Goal of the exercise: What lines below contain the word "https"? Please pull each one out.

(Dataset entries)
------

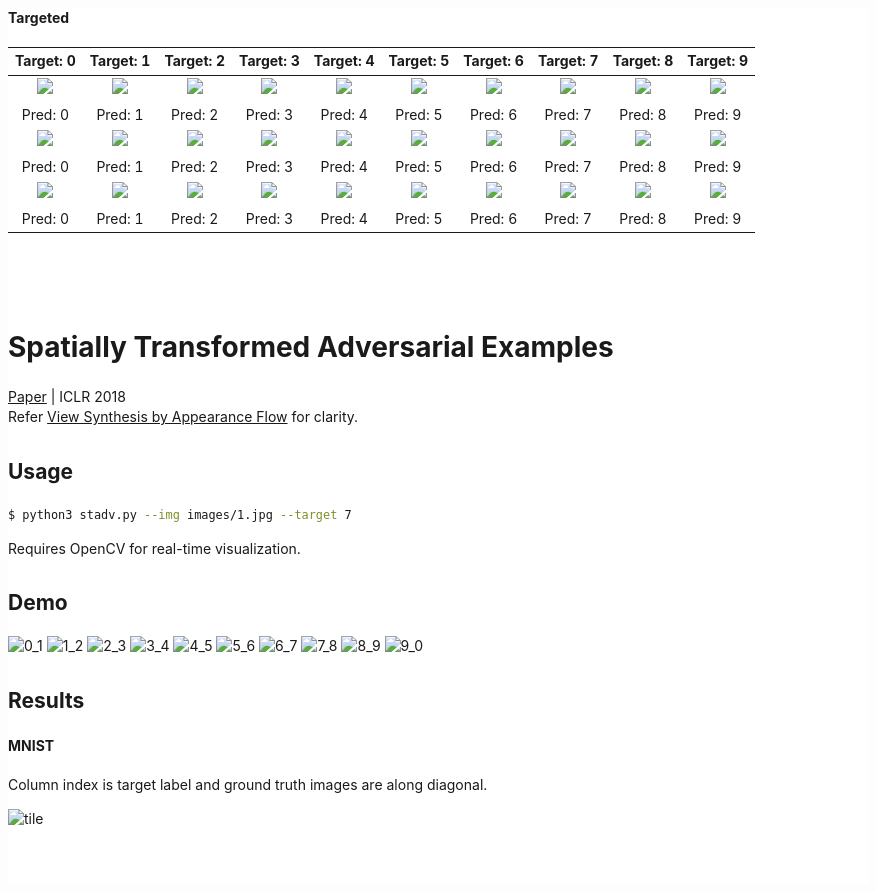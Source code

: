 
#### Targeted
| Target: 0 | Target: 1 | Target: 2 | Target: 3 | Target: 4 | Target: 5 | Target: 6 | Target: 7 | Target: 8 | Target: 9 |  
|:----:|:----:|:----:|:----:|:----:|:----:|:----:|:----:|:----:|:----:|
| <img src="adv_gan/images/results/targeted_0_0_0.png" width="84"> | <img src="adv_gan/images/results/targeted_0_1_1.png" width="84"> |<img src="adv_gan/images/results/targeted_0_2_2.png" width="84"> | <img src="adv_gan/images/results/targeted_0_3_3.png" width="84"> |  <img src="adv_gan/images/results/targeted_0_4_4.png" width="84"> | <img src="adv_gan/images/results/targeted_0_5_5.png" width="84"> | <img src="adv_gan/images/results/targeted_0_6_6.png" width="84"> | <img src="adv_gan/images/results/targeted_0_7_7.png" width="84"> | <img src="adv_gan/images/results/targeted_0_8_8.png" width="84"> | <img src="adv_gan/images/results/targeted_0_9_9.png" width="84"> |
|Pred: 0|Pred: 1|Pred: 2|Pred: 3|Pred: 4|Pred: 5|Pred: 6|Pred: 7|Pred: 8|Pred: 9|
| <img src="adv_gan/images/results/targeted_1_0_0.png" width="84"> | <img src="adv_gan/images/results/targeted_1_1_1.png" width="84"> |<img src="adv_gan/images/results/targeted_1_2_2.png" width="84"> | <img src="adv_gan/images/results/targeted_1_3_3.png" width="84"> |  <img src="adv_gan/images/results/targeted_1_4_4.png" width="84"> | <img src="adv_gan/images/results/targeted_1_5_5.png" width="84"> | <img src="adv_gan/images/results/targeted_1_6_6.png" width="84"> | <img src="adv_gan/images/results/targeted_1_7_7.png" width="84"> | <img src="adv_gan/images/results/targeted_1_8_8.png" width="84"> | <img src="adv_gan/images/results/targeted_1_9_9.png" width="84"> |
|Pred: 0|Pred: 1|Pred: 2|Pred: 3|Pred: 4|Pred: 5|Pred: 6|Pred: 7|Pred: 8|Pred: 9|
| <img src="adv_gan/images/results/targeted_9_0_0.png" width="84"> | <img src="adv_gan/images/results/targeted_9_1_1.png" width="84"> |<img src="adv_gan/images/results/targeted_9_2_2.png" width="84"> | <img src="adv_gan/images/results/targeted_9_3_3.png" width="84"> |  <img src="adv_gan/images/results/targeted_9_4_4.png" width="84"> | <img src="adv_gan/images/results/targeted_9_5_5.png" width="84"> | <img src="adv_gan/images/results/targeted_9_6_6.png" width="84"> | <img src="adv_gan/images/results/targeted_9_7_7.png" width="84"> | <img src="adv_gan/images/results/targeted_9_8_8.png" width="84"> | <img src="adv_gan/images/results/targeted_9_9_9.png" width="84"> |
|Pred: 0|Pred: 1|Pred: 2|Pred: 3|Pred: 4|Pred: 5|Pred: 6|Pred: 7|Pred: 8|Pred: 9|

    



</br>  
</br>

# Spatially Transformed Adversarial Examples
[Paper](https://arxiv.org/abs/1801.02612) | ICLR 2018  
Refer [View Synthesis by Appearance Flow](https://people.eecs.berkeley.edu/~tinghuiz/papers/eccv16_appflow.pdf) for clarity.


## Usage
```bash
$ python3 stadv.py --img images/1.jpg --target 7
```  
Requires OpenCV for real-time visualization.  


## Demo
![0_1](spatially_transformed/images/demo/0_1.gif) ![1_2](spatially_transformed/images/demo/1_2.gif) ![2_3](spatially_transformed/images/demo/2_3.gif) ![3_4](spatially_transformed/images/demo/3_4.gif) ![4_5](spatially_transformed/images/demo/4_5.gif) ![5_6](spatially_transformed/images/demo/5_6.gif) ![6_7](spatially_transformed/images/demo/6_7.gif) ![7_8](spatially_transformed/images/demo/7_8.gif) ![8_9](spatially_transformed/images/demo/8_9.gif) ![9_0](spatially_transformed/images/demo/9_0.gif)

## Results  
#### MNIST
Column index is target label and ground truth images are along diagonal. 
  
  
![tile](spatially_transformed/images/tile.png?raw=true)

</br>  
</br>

------

Result of this task:
[Paper](https://arxiv.org/abs/1801.02612) | ICLR 2018  
Refer [View Synthesis by Appearance Flow](https://people.eecs.berkeley.edu/~tinghuiz/papers/eccv16_appflow.pdf) for clarity.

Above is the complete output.